We exemplified our streamlined screening in the discovery of selective inhibitor to BRM bromodomain. The
selective inhibition of the interaction between bromodomains and chromatin is riddled with precious opportunity in
epigenetic drug discovery. As two complementary catalytic subunits in the pivotal chromatin remodeling
complexes BAF, BRM and BRG1 abnormality are associated with a number of important diseases (Wilson et al.,
Nat Rev Ca 2011). Small molecule inhibitor selectively targeting BRM or BRG1 (but not both) thus holds great
potential in mechanistic study and early drug discovery (Oike et al, Cancer Res 2013). However, their especially
narrow yet highly similar bromodomain pockets pose unparalleled challenge in the discovery of selective inhibitors
(Filippakopoulos et al., Nature 2010).
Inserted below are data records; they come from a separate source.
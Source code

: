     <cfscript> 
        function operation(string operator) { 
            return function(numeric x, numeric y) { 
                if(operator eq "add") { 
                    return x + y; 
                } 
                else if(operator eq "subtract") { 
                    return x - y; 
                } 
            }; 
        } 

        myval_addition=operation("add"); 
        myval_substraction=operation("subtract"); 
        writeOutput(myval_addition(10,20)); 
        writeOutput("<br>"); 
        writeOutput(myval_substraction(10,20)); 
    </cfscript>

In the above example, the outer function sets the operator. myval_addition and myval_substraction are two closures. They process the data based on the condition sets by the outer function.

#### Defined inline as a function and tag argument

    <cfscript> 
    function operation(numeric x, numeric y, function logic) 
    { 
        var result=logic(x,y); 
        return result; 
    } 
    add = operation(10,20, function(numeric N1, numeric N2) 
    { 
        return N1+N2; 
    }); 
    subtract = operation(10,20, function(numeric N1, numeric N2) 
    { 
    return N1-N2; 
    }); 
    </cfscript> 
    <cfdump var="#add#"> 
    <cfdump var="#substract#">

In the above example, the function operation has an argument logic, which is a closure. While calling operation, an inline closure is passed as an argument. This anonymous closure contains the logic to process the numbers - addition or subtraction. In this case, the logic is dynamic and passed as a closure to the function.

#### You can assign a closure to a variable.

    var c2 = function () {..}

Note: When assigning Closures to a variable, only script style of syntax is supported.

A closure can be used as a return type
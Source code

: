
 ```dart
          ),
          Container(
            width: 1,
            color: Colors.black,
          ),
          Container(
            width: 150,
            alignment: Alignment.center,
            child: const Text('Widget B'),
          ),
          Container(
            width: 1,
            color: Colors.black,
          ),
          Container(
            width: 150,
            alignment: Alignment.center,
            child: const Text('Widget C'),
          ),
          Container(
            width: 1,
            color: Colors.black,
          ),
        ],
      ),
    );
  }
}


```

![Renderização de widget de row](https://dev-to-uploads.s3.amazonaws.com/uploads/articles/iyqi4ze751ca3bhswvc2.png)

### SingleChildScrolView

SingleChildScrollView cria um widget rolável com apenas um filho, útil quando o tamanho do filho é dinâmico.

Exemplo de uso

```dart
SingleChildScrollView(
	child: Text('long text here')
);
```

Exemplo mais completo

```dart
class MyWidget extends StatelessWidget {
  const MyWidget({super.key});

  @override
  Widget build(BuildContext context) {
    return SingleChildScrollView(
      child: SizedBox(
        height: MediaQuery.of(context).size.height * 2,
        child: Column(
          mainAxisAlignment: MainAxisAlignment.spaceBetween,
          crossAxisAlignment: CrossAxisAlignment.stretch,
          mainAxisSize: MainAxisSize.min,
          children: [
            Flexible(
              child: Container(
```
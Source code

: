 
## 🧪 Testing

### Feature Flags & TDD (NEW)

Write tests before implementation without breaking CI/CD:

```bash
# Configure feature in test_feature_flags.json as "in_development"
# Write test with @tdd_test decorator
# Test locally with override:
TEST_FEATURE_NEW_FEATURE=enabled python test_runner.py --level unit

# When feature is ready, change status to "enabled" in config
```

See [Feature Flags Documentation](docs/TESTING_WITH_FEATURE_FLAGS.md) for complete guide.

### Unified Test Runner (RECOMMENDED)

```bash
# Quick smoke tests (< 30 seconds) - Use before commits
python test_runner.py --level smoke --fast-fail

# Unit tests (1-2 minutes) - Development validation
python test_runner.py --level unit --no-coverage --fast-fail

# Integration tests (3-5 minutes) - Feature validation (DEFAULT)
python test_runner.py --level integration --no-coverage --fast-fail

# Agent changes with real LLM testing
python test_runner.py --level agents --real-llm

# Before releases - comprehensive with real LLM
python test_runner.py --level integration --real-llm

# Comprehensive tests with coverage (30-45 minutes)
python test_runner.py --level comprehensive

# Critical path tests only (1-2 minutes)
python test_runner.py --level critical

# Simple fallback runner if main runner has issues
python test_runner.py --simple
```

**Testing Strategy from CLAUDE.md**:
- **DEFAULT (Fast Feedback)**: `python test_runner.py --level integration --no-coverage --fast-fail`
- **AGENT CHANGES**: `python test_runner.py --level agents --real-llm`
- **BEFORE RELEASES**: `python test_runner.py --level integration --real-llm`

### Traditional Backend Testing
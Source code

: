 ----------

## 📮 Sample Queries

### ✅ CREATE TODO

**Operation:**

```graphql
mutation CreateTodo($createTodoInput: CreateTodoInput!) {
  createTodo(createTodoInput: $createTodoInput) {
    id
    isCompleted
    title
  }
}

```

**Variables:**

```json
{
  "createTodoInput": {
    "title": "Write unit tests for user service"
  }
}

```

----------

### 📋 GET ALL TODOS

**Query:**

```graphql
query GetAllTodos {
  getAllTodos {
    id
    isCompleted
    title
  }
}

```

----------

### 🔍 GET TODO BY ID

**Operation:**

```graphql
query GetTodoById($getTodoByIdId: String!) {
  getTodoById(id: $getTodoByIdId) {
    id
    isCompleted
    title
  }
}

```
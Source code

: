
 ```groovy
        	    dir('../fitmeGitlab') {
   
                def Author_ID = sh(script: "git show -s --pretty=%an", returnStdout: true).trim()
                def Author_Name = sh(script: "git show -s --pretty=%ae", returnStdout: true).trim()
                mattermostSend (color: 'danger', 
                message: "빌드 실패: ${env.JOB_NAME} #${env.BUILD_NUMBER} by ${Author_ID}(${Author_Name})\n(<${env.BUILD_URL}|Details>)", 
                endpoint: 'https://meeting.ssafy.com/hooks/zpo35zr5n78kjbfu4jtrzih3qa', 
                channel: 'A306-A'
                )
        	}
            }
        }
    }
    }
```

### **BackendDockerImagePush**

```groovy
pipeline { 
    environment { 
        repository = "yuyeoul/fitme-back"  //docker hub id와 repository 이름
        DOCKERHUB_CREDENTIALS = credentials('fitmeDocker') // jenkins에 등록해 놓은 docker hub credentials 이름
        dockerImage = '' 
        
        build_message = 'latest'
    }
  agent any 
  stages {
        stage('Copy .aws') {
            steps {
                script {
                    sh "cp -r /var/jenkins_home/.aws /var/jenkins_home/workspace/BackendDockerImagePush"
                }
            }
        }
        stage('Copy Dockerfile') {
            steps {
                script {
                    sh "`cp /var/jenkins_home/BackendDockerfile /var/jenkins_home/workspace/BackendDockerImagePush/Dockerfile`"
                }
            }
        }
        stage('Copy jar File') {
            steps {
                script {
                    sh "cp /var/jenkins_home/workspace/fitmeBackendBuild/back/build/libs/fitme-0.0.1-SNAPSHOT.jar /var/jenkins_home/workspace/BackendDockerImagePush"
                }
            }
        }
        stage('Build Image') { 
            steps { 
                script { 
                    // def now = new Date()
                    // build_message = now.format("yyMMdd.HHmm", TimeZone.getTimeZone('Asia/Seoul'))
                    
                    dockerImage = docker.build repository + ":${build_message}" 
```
Employing fragment and structure-guided approaches, we successfully
identify the novel selective small molecule inhibitor (KQ72) of BRM with good potency and remarkable selectivity
over other brodomomains including BRG1. KQ72 was shown to effectively block the BRM bromodomain and
chromatin interactions in cellular context. Consistent with the recently identified synthetic lethality relationship
between BRM and BRG1, KQ72 preferentially suppresses the proliferation of various BRG1 deficient cancer cells
(Fig. 1d) through G1 growth arrest and senescence. Collectively, this inhibitor not only provides us a hawk-eyed
view over the previously elusive mechanism underlying the BRM-chromatin interactions, but also validates the
therapeutic potential of selective BRM bromodomain inhibitors such as in the synthetic lethality strategy.